(Stored data)
____________
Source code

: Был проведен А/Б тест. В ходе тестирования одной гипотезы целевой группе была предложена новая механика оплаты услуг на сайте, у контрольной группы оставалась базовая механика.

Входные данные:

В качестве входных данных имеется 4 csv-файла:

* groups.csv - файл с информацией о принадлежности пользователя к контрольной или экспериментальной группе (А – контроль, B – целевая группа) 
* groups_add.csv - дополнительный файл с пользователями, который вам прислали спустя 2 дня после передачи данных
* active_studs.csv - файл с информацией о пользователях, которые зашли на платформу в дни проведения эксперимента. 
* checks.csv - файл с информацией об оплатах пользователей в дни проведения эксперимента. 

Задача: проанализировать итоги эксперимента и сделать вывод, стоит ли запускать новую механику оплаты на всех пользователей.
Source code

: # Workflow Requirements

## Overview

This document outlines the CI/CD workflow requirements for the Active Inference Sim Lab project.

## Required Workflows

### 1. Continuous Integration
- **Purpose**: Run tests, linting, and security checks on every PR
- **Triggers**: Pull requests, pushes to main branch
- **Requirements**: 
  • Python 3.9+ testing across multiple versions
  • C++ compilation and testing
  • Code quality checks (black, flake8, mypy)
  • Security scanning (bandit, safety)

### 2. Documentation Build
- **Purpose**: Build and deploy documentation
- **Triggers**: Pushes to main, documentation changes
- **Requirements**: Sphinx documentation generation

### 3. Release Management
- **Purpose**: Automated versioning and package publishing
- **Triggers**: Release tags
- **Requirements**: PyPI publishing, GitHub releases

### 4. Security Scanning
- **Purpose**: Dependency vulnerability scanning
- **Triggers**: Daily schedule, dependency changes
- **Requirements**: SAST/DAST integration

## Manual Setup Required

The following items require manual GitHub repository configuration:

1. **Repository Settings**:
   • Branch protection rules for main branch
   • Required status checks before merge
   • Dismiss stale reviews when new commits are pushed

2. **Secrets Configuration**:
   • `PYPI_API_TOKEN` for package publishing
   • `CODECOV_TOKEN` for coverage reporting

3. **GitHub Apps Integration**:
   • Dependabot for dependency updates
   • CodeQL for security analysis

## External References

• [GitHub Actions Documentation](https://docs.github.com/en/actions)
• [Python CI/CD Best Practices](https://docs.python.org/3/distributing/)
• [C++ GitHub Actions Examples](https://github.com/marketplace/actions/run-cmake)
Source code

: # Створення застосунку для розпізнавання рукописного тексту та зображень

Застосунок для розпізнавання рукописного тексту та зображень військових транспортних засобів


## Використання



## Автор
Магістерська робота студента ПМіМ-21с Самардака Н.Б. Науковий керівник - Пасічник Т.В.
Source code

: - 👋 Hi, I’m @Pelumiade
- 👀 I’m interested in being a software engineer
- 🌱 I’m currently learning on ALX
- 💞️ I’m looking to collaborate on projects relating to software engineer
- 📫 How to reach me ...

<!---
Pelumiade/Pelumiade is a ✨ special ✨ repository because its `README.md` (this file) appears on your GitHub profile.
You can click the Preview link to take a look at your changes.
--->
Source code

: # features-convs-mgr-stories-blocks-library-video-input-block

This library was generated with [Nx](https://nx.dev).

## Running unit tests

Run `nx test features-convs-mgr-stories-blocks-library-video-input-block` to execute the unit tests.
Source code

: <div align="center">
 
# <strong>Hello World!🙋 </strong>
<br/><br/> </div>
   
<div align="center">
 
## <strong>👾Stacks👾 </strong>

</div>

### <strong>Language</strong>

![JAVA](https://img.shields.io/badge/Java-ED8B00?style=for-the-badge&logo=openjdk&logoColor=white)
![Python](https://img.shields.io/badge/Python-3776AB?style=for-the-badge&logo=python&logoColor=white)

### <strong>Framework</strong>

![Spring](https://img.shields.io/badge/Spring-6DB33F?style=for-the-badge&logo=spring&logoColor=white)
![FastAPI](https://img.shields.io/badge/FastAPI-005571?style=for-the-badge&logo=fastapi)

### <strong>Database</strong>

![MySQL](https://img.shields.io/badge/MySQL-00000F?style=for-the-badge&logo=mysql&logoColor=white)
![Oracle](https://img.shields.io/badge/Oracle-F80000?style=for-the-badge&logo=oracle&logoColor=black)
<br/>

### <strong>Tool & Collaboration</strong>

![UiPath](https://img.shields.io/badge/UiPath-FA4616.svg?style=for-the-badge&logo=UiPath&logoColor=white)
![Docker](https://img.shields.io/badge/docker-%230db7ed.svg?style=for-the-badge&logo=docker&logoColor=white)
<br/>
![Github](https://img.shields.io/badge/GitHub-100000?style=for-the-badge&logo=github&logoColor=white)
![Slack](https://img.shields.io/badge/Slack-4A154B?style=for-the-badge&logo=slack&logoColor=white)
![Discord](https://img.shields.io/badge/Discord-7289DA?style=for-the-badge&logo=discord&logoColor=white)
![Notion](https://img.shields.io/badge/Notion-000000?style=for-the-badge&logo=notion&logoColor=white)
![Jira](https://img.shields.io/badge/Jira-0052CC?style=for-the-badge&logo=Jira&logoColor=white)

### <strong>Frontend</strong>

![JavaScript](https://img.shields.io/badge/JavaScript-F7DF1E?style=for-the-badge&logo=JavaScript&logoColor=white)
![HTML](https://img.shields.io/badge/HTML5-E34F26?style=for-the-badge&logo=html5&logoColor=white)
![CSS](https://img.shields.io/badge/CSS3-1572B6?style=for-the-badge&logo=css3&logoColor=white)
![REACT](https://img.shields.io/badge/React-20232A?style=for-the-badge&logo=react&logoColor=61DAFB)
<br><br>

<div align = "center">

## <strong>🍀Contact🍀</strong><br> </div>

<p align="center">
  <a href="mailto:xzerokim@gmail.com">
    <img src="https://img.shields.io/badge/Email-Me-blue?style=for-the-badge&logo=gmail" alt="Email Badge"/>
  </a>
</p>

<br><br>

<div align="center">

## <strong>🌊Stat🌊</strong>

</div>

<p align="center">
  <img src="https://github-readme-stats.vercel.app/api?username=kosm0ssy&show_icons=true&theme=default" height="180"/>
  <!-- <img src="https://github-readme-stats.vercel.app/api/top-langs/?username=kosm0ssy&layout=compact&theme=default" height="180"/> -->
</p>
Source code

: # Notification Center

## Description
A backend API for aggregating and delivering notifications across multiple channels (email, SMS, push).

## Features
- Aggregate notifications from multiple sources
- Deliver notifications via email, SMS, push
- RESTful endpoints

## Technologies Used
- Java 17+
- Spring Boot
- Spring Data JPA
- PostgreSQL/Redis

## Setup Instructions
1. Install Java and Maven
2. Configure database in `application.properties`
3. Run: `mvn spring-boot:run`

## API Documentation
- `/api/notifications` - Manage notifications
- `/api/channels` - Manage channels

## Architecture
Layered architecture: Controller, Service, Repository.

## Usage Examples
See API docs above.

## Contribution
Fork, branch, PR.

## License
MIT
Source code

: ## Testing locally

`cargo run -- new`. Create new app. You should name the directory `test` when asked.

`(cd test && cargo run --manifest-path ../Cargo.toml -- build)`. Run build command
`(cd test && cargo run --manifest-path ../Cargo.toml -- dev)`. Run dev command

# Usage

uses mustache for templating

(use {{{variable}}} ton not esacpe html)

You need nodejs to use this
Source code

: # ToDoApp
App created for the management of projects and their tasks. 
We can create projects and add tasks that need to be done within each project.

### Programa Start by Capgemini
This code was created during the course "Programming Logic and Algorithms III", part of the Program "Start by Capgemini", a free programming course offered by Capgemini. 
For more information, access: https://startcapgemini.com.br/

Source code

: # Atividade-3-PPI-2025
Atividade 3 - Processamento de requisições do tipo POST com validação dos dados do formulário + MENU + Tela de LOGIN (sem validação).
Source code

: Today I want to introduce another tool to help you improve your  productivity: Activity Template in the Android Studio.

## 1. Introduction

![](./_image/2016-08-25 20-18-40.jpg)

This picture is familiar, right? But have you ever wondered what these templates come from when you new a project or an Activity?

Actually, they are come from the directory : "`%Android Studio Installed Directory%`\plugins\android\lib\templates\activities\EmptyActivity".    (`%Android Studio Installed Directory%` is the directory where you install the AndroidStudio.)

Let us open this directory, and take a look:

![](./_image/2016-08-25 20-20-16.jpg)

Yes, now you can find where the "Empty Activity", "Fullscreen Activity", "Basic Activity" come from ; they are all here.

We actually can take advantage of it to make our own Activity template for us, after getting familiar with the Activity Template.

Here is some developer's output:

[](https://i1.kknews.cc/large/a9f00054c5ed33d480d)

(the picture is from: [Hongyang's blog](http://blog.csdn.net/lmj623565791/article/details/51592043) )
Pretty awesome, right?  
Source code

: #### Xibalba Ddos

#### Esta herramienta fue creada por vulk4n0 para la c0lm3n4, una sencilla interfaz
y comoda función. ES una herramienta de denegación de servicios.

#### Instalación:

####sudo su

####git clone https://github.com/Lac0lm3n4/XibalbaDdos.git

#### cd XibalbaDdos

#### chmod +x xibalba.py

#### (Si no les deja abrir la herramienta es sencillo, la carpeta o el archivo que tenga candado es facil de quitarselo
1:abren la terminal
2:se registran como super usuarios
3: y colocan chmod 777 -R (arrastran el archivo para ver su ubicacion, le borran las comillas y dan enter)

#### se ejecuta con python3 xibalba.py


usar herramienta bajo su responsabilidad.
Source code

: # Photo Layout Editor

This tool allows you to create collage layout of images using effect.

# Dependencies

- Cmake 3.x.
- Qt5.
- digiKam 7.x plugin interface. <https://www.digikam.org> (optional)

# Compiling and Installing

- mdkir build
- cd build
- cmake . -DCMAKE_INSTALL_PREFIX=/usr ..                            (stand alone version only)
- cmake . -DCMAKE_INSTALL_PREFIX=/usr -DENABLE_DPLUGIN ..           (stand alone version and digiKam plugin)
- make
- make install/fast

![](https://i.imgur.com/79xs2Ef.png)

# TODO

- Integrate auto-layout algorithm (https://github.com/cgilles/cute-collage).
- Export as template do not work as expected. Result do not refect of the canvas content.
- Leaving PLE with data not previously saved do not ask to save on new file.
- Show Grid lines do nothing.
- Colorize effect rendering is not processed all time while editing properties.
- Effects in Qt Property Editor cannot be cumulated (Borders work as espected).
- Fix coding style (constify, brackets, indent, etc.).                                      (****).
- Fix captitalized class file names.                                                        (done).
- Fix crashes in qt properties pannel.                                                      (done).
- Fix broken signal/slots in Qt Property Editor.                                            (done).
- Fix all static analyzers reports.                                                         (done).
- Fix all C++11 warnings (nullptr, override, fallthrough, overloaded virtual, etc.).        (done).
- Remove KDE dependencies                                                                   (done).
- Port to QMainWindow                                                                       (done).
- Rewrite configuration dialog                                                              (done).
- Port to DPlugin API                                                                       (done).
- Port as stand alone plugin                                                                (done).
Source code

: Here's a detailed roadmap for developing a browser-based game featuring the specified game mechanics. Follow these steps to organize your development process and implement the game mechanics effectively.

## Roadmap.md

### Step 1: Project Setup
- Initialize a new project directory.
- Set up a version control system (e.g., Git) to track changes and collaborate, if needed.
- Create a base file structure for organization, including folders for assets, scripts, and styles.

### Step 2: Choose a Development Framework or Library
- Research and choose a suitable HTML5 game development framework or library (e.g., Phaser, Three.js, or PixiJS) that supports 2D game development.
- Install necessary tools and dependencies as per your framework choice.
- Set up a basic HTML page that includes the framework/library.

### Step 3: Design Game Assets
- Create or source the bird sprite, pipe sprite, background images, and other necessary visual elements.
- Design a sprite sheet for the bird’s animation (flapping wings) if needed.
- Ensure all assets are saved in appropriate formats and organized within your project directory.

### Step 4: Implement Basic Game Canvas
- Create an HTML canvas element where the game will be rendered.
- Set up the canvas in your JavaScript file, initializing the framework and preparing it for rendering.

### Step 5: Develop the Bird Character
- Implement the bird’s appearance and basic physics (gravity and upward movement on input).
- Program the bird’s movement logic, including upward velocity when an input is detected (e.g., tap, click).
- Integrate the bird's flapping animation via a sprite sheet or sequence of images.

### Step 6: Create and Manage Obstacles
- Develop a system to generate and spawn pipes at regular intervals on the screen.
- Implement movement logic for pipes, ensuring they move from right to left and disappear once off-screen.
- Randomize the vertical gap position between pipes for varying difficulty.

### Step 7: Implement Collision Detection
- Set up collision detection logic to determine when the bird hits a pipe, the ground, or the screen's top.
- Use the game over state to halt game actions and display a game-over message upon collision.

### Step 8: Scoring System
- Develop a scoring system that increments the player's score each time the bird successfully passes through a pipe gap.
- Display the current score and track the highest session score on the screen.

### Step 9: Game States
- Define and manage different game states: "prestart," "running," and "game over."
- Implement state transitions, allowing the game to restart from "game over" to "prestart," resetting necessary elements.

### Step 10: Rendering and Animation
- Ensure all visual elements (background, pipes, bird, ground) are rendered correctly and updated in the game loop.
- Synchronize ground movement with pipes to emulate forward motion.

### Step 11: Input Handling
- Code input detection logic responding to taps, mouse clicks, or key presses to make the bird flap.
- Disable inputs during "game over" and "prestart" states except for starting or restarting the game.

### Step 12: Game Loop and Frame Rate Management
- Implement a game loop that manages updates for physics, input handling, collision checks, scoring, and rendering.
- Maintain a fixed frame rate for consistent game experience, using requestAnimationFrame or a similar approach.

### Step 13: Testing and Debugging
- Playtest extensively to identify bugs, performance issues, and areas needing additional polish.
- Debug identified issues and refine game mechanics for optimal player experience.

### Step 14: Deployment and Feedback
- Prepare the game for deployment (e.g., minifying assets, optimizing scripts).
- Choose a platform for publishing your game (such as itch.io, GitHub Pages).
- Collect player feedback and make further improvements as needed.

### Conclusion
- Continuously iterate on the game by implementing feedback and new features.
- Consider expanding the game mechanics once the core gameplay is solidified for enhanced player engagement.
____________
§ Task objective:
When a line in the records above holds "herramienta", that line is to be reported.

§ Output below:
#### Esta herramienta fue creada por vulk4n0 para la c0lm3n4, una sencilla interfaz
y comoda función. ES una herramienta de denegación de servicios.
#### (Si no les deja abrir la herramienta es sencillo, la carpeta o el archivo que tenga candado es facil de quitarselo
usar herramienta bajo su responsabilidad.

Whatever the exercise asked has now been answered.